- [INSTRUCTIONS FOR THE TASK] Among the entries below, one stretch runs from the line that contains "then you must" through the line that contains "manual pages for". Repeat that stretch exactly, ends included, and only that.

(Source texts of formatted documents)
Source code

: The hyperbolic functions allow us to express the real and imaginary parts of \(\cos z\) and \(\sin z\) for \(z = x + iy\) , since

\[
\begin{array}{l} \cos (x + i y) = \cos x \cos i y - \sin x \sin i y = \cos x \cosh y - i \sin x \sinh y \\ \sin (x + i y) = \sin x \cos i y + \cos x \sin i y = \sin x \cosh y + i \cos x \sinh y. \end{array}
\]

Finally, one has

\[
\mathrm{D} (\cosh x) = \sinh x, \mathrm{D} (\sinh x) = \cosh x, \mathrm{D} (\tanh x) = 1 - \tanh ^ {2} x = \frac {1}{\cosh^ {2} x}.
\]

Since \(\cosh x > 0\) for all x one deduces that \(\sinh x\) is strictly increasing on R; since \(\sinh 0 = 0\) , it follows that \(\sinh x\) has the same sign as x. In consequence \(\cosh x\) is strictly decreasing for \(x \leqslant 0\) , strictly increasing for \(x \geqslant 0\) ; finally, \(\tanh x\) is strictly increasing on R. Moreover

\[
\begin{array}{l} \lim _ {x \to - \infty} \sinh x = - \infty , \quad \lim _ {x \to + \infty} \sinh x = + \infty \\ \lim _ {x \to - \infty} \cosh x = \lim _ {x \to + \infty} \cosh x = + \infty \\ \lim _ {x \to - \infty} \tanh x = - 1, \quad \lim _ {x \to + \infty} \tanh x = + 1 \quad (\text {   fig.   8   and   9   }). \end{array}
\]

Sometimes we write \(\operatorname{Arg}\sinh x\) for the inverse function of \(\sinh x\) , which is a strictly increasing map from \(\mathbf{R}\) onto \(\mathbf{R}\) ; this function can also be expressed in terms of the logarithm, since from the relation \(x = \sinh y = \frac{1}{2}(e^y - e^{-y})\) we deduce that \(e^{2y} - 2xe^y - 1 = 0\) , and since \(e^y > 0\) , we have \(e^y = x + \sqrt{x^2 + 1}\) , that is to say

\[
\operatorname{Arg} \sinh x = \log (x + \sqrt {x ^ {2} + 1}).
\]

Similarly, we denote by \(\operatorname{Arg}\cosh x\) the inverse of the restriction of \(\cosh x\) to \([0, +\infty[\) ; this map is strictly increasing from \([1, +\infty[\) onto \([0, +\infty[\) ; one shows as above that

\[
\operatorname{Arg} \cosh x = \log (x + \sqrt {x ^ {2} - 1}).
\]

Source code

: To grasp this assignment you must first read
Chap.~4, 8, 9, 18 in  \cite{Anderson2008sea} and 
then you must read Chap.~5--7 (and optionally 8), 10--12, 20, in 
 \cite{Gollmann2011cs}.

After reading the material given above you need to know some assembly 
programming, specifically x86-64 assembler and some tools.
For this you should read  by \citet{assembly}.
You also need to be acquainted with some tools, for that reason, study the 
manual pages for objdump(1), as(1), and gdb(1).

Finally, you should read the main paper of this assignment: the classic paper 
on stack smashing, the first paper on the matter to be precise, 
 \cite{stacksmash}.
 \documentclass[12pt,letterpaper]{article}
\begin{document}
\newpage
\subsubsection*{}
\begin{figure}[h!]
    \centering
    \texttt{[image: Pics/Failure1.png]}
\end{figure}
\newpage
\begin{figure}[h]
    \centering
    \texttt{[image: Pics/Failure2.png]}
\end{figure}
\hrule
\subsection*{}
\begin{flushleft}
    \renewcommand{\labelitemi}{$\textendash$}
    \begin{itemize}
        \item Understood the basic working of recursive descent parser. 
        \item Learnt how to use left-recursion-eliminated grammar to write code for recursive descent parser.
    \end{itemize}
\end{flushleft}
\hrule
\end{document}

- [ANSWER SECTION]
then you must read Chap.~5--7 (and optionally 8), 10--12, 20, in 
 \cite{Gollmann2011cs}.

After reading the material given above you need to know some assembly 
programming, specifically x86-64 assembler and some tools.
For this you should read  by \citet{assembly}.
You also need to be acquainted with some tools, for that reason, study the 
manual pages for objdump(1), as(1), and gdb(1).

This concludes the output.